No, how about the advice of getting on with your own shit, keep your beaky judgemental nose out of other people's decisions and not create a thread to self-justify.

AIBU is for when people are in a dilemma and need a perspective.

The OP has created a compelling case as to why an acquaintance is playing the system - and their point IS???

Nikephorus · 25/05/2018 12:29

No, how about the advice of getting on with your own shit, keep your beaky judgemental nose out of other people's decisions and not create a thread to self-justify.
Because if everyone turns a blind eye to it then it continues and the people who really need the time off end up stigmatised.
And as for judgemental - well I think there are a lot of people on this thread being decidedly judgemental about OP Hmm

Hadjab · 25/05/2018 12:29

Interesting thread.

My line manager advised me to get signed off by my GP with stress when my husband had a stroke, as that was the only way I could get paid and have time off to care for him whilst he spent a month in a coma.

Does that make me a malingerer too?

Ted27 · 25/05/2018 12:29

I don't usually comment on these types of posts but seriously, working from a hospital bed the day after a 5 hour operation. Is that really a good way to recover? Or do you just want to make people who think taking a fewweeks off after major surgery is a good idea, feel inadequate.
I'm always staggered by these posts by how much people seem to know about others who they say are not their friends, their finances, their relationships, their mental and physical health.
I know there are piss takers out there, I've had to manage my share of them. I've also had time off work for stress related reasons.

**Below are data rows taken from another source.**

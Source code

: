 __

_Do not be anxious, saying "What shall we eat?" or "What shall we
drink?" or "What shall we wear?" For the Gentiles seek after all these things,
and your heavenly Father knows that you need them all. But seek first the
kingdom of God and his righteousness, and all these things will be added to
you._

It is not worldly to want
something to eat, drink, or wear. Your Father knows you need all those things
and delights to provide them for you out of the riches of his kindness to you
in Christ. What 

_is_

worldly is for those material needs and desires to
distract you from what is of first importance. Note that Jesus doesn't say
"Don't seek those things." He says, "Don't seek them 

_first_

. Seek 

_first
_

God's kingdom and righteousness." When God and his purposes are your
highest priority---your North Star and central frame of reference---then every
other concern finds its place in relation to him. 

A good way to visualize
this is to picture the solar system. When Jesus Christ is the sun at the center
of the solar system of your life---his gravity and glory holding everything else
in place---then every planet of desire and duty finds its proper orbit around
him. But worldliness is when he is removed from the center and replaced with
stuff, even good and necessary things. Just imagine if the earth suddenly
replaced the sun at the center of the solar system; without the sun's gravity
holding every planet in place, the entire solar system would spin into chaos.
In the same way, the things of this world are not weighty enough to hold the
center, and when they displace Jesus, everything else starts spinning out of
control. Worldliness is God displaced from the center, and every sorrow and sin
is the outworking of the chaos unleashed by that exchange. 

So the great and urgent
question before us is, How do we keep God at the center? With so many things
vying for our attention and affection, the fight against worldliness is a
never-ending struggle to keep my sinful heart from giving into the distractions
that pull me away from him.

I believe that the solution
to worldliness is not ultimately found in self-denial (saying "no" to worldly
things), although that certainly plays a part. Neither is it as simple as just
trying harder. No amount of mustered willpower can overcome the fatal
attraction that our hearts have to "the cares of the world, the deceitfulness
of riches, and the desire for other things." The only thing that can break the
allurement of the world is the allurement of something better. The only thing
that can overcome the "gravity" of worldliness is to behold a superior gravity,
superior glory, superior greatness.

Fact is none of us know the truth about this woman so its pointless speculating.

UmmMeToo · 25/05/2018 12:32

I know what your saying OP. I agree.
We all have stress in our lives daily, doesn't mean we abuse the system and all should get signed off for "stress". Sounds like she just wants extra time off to do what she wants. Some of the posters on here are so cruel and rude, it's unbelievable.

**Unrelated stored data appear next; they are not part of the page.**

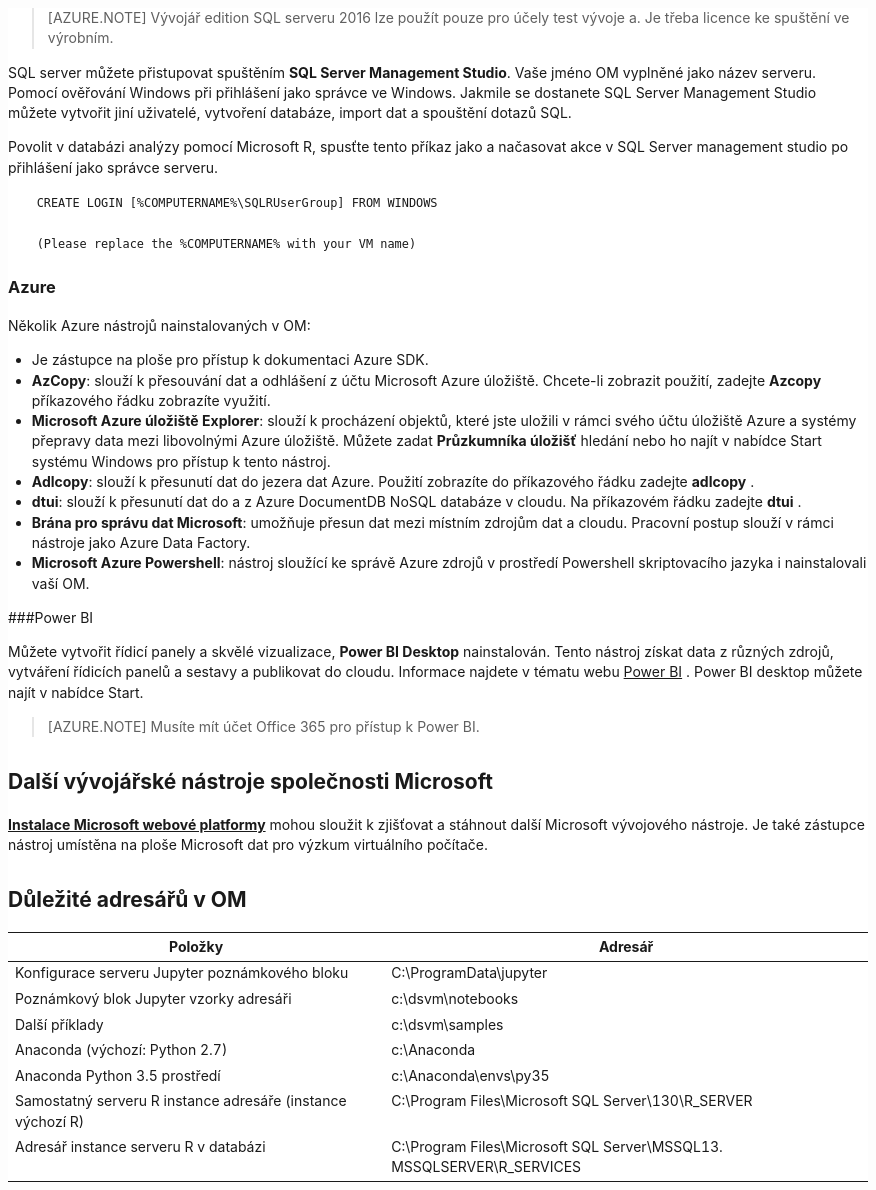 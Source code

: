>[AZURE.NOTE] Vývojář edition SQL serveru 2016 lze použít pouze pro účely test vývoje a. Je třeba licence ke spuštění ve výrobním. 

SQL server můžete přistupovat spuštěním **SQL Server Management Studio**. Vaše jméno OM vyplněné jako název serveru. Pomocí ověřování Windows při přihlášení jako správce ve Windows. Jakmile se dostanete SQL Server Management Studio můžete vytvořit jiní uživatelé, vytvoření databáze, import dat a spouštění dotazů SQL. 

Povolit v databázi analýzy pomocí Microsoft R, spusťte tento příkaz jako a načasovat akce v SQL Server management studio po přihlášení jako správce serveru. 

        CREATE LOGIN [%COMPUTERNAME%\SQLRUserGroup] FROM WINDOWS 
        
        (Please replace the %COMPUTERNAME% with your VM name)


### <a name="azure"></a>Azure 
Několik Azure nástrojů nainstalovaných v OM:

- Je zástupce na ploše pro přístup k dokumentaci Azure SDK. 
- **AzCopy**: slouží k přesouvání dat a odhlášení z účtu Microsoft Azure úložiště. Chcete-li zobrazit použití, zadejte **Azcopy** příkazového řádku zobrazíte využití. 
- **Microsoft Azure úložiště Explorer**: slouží k procházení objektů, které jste uložili v rámci svého účtu úložiště Azure a systémy přepravy data mezi libovolnými Azure úložiště. Můžete zadat **Průzkumníka úložišť** hledání nebo ho najít v nabídce Start systému Windows pro přístup k tento nástroj. 
- **Adlcopy**: slouží k přesunutí dat do jezera dat Azure. Použití zobrazíte do příkazového řádku zadejte **adlcopy** . 
- **dtui**: slouží k přesunutí dat do a z Azure DocumentDB NoSQL databáze v cloudu. Na příkazovém řádku zadejte **dtui** . 
- **Brána pro správu dat Microsoft**: umožňuje přesun dat mezi místním zdrojům dat a cloudu. Pracovní postup slouží v rámci nástroje jako Azure Data Factory. 
- **Microsoft Azure Powershell**: nástroj sloužící ke správě Azure zdrojů v prostředí Powershell skriptovacího jazyka i nainstalovali vaší OM. 

###<a name="power-bi"></a>Power BI

Můžete vytvořit řídicí panely a skvělé vizualizace, **Power BI Desktop** nainstalován. Tento nástroj získat data z různých zdrojů, vytváření řídicích panelů a sestavy a publikovat do cloudu. Informace najdete v tématu webu [Power BI](http://powerbi.microsoft.com) . Power BI desktop můžete najít v nabídce Start. 

>[AZURE.NOTE] Musíte mít účet Office 365 pro přístup k Power BI. 

## <a name="additional-microsoft-development-tools"></a>Další vývojářské nástroje společnosti Microsoft
[**Instalace Microsoft webové platformy**](https://www.microsoft.com/web/downloads/platform.aspx) mohou sloužit k zjišťovat a stáhnout další Microsoft vývojového nástroje. Je také zástupce nástroj umístěna na ploše Microsoft dat pro výzkum virtuálního počítače.  

## <a name="important-directories-on-the-vm"></a>Důležité adresářů v OM

| Položky                          | Adresář |
| ------------------------------| ---------------- |
|Konfigurace serveru Jupyter poznámkového bloku | C:\ProgramData\jupyter |
|Poznámkový blok Jupyter vzorky adresáři| c:\dsvm\notebooks|
|Další příklady | c:\dsvm\samples|
| Anaconda (výchozí: Python 2.7) | c:\Anaconda |
| Anaconda Python 3.5 prostředí | c:\Anaconda\envs\py35|
|Samostatný serveru R instance adresáře (instance výchozí R) | C:\Program Files\Microsoft SQL Server\130\R_SERVER |
| Adresář instance serveru R v databázi | C:\Program Files\Microsoft SQL Server\MSSQL13. MSSQLSERVER\R_SERVICES |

DiddimusStench · 25/05/2018 12:36

I must admit I’m jealous

Bingo. And therein lies the real problem.

mumprincess12 · 25/05/2018 12:39

I totally get your frustration - I agree life is stressful and if everyone stressed went on the sick the country would grind to a halt.

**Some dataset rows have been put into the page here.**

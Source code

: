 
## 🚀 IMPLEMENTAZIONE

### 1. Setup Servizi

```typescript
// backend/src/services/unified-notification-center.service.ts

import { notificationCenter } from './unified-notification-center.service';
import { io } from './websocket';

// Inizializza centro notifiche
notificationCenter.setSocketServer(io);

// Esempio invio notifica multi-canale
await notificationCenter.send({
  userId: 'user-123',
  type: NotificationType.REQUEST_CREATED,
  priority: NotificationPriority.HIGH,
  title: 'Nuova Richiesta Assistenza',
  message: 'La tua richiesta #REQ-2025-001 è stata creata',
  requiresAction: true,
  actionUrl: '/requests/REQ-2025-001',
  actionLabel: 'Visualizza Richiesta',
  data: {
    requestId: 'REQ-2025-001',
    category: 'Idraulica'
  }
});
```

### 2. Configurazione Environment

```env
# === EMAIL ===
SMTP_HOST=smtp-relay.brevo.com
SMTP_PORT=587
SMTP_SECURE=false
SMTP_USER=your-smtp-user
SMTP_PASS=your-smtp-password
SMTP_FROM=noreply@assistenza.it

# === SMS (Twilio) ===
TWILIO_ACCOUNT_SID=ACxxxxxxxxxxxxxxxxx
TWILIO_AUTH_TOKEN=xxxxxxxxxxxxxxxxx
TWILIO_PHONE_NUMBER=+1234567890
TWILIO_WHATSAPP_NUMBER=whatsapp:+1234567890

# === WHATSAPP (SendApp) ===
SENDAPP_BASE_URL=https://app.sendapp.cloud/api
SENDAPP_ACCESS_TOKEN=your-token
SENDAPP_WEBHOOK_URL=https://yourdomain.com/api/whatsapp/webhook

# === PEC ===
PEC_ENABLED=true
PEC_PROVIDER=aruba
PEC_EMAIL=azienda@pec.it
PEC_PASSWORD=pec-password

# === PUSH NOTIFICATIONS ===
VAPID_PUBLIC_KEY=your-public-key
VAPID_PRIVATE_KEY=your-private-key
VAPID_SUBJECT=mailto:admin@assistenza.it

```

Bearhunter09 · 25/05/2018 12:41

There’s a difference between being a bit stressed about life and suffeting debilitating stress/anxiety etc. It sounds like you have no idea about her mental health. The doctor will have gone through all this with her. The usual recommendation is to get out and about as much as possible, do positive things. Tbh judging people’s mental health (and I suspect you are one of the it’s all made up brigade) makes you a first class bitch

redherring4 · 25/05/2018 12:43

The problem is that so many people think they know what is going on for someone when really they have no idea.

How could you possibly know if someone was taking the piss or not? People are not obligated to discuss their true thoughts and feelings with anyone.

lardymclardy · 25/05/2018 12:44

You OP are a dick.

How do you know exactly how she is dealing mentally with this stress?

It's people like you that when I did return to work after a 4 week hiatus being signed off with stress and depression that I felt my colleagues were completely against me, unsupportive and sometimes downright snidey.

I resigned from a much loved job because nobody truly appreciated what I was going through.

Mousefunky · 25/05/2018 12:49

She’s a NHS doctor, of course she is stressed! You have no idea what it is like to work within the public sector if you can’t understand why she would be stressed.

‘Stress leave’ doesn’t mean you should become depressed sitting in the house all day watching daytime TV. She is trying to keep her mind active which is important and healthy.

You don’t even know the woman, YABU.